Au milieu de toi, bien sûr cela se comprend quand on parle à un peuple, et il faut déjà noter que c’est quand même assez révolutionnaire : le Deutéronome nous révèle que ceux qui sont en marge, sont en fait au milieu, au cœur du peuple.
Et je crois même que nous devrions entendre cette formule comme s’adressant à chacun, chacune de nous, la veuve, l’orphelin, l’émigré, c’est-à-dire le plus fragile, le plus démuni, le plus faible doit être au milieu de nous, au cœur de nos préoccupations. Si nous aspirons à la justice, voilà la proximité que nous sommes appelés à vivre. Après tout, Jésus ne dit pas autre chose quand il nous dit « Ce que vous faites au plus petit de mes frères, c’est à moi que vous le faites ».

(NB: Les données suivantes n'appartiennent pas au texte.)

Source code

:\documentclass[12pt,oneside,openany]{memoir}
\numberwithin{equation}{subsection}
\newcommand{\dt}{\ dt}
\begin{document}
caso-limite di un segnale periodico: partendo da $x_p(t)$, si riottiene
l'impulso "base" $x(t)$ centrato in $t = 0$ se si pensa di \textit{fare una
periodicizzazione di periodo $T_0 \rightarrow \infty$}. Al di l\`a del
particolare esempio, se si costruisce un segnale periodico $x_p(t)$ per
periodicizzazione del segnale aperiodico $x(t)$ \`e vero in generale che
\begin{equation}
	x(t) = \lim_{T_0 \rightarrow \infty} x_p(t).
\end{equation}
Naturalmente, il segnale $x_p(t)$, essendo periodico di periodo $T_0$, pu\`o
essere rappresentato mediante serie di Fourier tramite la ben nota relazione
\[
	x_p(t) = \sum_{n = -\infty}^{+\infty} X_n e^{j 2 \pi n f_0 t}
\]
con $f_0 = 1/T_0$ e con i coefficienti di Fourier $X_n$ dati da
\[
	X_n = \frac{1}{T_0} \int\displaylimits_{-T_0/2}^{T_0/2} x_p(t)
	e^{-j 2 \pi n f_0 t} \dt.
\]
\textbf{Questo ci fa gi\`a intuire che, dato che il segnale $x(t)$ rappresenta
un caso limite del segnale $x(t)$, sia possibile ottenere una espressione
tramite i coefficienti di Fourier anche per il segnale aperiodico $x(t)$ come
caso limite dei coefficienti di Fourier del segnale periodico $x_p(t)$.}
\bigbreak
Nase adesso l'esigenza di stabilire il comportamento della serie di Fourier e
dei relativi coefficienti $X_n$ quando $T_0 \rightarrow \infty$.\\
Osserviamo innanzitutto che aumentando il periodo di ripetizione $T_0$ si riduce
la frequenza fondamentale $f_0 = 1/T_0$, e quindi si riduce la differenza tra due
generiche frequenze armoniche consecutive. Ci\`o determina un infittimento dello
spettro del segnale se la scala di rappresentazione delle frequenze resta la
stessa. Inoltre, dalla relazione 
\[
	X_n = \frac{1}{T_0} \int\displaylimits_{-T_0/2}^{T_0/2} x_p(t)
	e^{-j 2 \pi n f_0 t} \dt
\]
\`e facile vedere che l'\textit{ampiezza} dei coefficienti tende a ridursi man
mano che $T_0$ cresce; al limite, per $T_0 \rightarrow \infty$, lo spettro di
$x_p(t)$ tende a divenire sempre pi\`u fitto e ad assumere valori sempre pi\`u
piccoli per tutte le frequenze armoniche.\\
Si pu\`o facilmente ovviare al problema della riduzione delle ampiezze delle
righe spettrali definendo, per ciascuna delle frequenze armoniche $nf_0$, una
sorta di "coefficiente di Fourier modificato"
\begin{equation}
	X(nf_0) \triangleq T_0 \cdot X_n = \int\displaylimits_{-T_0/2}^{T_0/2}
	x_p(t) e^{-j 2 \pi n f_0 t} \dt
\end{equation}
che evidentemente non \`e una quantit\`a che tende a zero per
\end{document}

Mais le Deutéronome sait bien que nous avons du mal à vivre cette proximité, à la percevoir, alors il nous offre un deuxième moyen de nous ouvrir à la justice : c’est le souvenir.
Les mauvais souvenirs d’abord : Tu te souviendras qu’en Egypte tu étais esclave (Deut 16, 12). Oui, il est bon de nous souvenir des moments où nous avons connus l’oppression, des moments où les regards nous ont semblé nous condamner ou se détourner de nous. Voulons-nous vraiment avoir pour notre frère, pour notre sœur qui souffre, le visage qu’ont eu nos oppresseurs de ce moment, ou voulons-nous avoir pour lui le visage de celui, de celle qui nous est venu en aide ?
D’ailleurs si vous n’avez jamais connu d’oppression, souvenez-vous seulement de votre enfance, de ces moments où vous avez été dépendants de quelqu’un d’autre. Ce souvenir nous aide aussi à être de ceux qui donnent.
Mais les bons souvenirs aident aussi ! Souvenons-nous que Dieu nous a délivré, souvenons-nous qu’Il nous aime, qu’Il nous comble de bien, alors nous serons délivré de nos peurs, alors il nous sera plus facile d’entrer dans sa justice, une justice qui ne consiste pas en rétribution, mais en grâce, en don, en pardon et en consolation.
Frères et sœurs, cherchons la justice, rien que la justice, nous la trouverons dans la mémoire de ce que nous sommes, des enfants aimés de Dieu, nous la trouverons dans la proximité avec les autres.